#### [About this exercise]
All of the data goes into your copy exactly as written. Images do not.

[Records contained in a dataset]
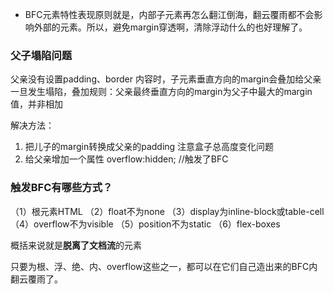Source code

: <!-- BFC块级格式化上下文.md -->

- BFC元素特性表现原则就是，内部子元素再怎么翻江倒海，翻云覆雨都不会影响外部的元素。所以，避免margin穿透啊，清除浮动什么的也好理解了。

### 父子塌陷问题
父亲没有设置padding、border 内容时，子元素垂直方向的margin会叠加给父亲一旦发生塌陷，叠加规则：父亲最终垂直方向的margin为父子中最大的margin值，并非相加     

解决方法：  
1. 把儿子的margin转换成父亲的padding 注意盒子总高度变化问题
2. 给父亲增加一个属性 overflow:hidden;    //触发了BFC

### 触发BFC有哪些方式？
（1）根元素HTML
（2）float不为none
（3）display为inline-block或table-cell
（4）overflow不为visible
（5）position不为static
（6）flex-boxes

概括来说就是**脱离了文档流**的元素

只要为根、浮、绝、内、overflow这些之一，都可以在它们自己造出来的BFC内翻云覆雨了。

#### [Your response]
Source code

: <!-- BFC块级格式化上下文.md -->

- BFC元素特性表现原则就是，内部子元素再怎么翻江倒海，翻云覆雨都不会影响外部的元素。所以，避免margin穿透啊，清除浮动什么的也好理解了。

### 父子塌陷问题
父亲没有设置padding、border 内容时，子元素垂直方向的margin会叠加给父亲一旦发生塌陷，叠加规则：父亲最终垂直方向的margin为父子中最大的margin值，并非相加     

解决方法：  
1. 把儿子的margin转换成父亲的padding 注意盒子总高度变化问题
2. 给父亲增加一个属性 overflow:hidden;    //触发了BFC

### 触发BFC有哪些方式？
（1）根元素HTML
（2）float不为none
（3）display为inline-block或table-cell
（4）overflow不为visible
（5）position不为static
（6）flex-boxes

概括来说就是**脱离了文档流**的元素

只要为根、浮、绝、内、overflow这些之一，都可以在它们自己造出来的BFC内翻云覆雨了。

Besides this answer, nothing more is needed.